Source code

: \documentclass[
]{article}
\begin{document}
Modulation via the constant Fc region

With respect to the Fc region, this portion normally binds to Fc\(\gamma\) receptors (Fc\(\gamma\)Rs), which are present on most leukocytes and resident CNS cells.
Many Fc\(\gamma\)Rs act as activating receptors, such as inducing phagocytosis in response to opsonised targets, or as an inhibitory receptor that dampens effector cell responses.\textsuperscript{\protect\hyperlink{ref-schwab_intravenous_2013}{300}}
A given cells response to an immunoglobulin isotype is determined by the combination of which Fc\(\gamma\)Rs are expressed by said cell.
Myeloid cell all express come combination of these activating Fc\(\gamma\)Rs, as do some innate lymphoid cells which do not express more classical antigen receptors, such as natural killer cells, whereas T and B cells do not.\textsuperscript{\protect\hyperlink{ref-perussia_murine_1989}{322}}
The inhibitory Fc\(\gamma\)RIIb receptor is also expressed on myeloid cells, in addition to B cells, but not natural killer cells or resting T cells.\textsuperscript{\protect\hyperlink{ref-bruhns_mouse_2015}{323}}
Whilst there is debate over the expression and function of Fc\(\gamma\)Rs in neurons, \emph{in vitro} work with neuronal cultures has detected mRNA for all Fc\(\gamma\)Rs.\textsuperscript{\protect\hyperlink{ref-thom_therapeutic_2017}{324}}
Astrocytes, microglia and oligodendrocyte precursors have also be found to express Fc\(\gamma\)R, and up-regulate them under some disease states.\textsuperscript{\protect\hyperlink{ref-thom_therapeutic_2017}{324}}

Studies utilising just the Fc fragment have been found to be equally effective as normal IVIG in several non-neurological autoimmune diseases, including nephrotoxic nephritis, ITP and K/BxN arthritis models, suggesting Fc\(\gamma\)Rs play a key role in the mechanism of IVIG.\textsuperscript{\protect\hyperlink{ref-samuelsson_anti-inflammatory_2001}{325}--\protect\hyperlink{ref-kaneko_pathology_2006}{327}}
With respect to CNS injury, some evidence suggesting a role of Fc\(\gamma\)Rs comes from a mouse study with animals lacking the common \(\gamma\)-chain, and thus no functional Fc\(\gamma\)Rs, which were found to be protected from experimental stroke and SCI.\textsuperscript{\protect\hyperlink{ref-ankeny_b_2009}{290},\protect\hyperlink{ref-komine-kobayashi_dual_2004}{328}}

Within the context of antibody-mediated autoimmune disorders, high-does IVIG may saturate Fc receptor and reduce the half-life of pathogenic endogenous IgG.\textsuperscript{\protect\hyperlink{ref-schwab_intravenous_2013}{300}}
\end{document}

• **What is expected**: Read the data above and pull out each line that holds the string "region".

• **Worked solution**:
Modulation via the constant Fc region
With respect to the Fc region, this portion normally binds to Fc\(\gamma\) receptors (Fc\(\gamma\)Rs), which are present on most leukocytes and resident CNS cells.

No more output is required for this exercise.